*EXCERPTED DATA:*

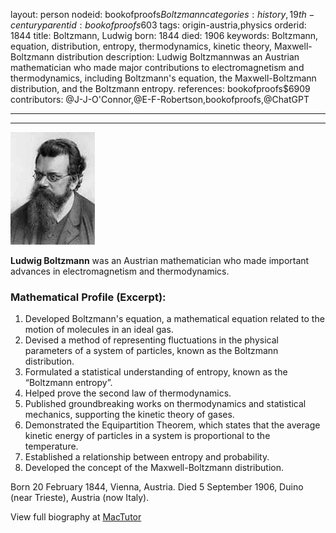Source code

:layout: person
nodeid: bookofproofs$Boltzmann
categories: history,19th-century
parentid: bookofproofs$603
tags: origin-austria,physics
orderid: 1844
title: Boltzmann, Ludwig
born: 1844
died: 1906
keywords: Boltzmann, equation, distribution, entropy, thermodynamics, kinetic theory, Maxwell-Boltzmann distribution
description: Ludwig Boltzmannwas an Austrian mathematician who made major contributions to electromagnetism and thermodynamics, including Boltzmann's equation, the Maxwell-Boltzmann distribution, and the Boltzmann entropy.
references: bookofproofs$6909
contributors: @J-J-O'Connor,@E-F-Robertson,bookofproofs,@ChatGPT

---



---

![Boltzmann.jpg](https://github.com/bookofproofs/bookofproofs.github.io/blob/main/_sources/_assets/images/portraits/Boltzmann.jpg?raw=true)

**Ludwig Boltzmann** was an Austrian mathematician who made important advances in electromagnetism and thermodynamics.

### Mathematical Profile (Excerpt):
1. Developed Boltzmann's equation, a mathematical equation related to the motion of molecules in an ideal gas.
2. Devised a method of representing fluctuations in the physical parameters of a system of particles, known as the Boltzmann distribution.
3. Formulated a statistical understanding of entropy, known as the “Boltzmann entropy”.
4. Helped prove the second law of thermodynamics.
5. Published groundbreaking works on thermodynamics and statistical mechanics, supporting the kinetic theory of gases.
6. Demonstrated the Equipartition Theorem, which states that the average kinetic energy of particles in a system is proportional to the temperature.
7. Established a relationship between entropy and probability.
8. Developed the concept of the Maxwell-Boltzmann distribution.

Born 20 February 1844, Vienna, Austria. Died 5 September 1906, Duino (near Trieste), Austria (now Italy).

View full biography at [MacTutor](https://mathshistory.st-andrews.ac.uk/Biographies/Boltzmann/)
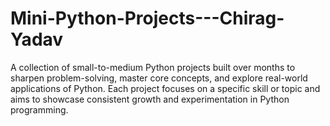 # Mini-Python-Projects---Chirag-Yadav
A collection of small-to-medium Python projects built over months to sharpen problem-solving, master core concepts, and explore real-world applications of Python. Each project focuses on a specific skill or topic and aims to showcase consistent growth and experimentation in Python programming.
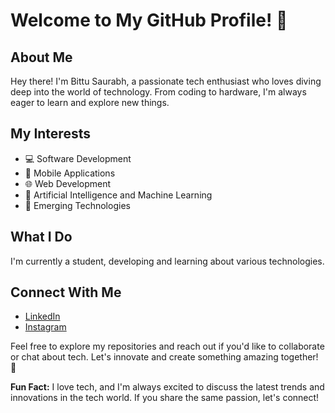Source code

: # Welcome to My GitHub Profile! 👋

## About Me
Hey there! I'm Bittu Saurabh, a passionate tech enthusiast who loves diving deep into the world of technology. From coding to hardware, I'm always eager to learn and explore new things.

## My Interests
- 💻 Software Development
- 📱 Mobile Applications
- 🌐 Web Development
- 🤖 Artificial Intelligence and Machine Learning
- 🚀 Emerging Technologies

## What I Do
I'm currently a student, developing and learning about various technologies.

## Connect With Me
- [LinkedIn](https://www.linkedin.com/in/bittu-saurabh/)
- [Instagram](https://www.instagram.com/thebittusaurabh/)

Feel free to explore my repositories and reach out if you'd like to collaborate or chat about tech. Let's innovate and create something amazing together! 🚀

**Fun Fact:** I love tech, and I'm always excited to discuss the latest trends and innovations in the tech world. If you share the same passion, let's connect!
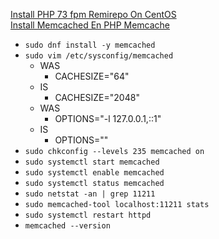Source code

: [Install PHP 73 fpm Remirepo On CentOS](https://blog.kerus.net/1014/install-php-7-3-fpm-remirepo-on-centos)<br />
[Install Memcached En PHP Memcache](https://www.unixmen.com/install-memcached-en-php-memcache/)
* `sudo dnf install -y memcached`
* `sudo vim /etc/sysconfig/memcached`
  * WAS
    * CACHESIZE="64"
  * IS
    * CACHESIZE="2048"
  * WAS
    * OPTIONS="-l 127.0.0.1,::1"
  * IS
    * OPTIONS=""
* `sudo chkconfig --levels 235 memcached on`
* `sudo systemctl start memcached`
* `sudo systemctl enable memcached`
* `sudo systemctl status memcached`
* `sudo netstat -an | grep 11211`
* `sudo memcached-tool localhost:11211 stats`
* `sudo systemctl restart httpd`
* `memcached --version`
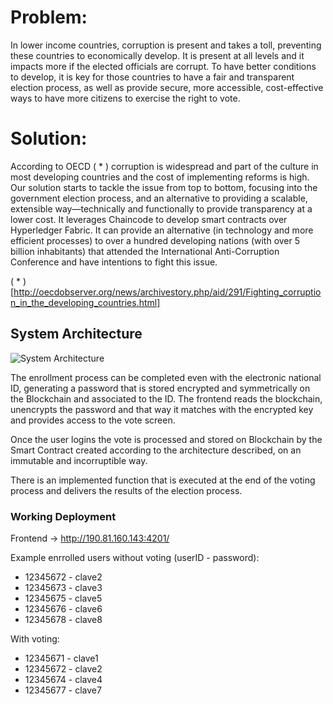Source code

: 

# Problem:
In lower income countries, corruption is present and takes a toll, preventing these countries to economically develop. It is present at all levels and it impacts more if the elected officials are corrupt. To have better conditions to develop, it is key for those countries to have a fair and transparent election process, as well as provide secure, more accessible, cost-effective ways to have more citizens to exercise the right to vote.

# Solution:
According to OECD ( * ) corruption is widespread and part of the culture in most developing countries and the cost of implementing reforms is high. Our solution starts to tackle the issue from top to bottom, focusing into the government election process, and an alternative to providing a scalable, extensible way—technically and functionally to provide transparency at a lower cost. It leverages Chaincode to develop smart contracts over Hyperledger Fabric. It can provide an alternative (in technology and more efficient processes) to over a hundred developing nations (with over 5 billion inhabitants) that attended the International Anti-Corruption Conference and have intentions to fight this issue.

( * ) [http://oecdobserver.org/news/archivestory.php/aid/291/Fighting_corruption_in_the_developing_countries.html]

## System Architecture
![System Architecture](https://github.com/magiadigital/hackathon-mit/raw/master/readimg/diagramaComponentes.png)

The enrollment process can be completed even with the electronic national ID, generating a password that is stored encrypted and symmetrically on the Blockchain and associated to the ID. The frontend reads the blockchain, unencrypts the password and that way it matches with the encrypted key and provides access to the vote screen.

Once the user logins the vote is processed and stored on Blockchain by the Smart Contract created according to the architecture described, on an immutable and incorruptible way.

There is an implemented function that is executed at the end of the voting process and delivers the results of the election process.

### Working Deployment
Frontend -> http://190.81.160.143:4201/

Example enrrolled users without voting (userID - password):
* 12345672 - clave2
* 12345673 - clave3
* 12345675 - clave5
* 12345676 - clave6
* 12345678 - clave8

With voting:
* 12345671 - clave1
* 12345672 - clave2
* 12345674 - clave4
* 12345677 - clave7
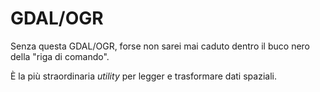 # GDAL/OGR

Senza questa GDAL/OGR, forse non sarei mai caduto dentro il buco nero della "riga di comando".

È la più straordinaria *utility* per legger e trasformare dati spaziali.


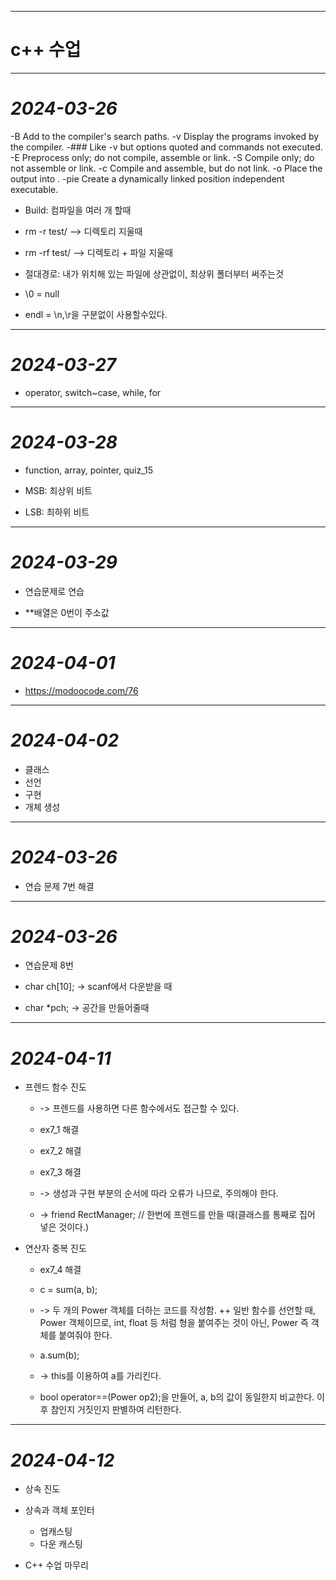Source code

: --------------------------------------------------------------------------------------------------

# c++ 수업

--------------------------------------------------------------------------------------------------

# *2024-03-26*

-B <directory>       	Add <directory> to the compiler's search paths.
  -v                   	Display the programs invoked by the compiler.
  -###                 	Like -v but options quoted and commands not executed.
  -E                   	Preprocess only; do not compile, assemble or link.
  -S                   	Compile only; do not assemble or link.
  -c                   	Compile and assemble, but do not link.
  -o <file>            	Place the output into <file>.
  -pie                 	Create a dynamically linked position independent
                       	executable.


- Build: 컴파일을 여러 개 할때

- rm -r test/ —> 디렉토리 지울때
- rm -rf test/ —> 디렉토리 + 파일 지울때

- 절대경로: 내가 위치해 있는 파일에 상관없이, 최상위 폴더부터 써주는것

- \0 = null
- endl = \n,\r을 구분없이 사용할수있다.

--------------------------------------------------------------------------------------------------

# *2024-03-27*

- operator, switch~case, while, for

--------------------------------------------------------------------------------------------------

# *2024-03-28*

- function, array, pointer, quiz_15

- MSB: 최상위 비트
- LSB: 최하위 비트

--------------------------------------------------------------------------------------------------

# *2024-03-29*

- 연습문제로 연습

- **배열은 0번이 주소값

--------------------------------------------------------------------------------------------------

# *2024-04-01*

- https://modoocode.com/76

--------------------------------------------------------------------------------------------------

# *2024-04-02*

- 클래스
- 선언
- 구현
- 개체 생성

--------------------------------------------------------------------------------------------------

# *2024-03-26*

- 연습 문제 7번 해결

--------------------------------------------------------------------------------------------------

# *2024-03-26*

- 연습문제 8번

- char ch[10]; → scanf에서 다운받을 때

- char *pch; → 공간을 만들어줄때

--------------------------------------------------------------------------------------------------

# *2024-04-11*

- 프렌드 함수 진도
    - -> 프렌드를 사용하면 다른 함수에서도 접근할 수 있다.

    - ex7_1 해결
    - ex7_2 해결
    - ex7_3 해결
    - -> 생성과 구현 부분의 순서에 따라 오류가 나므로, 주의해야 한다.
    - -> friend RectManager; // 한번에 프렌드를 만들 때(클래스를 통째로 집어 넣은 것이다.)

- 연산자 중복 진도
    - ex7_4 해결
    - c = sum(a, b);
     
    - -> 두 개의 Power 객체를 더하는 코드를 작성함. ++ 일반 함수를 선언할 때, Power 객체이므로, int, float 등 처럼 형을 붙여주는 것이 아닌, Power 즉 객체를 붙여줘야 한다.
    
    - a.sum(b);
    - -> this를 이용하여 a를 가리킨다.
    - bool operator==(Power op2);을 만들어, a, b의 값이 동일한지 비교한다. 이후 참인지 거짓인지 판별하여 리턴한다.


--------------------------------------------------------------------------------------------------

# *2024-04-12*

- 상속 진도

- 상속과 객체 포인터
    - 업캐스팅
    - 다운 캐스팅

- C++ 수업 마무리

*WHAT THIS TASK INVOLVES:* Count of lines that include "mathematician" in the records above: write that value only.

*ANSWER SECTION:* 2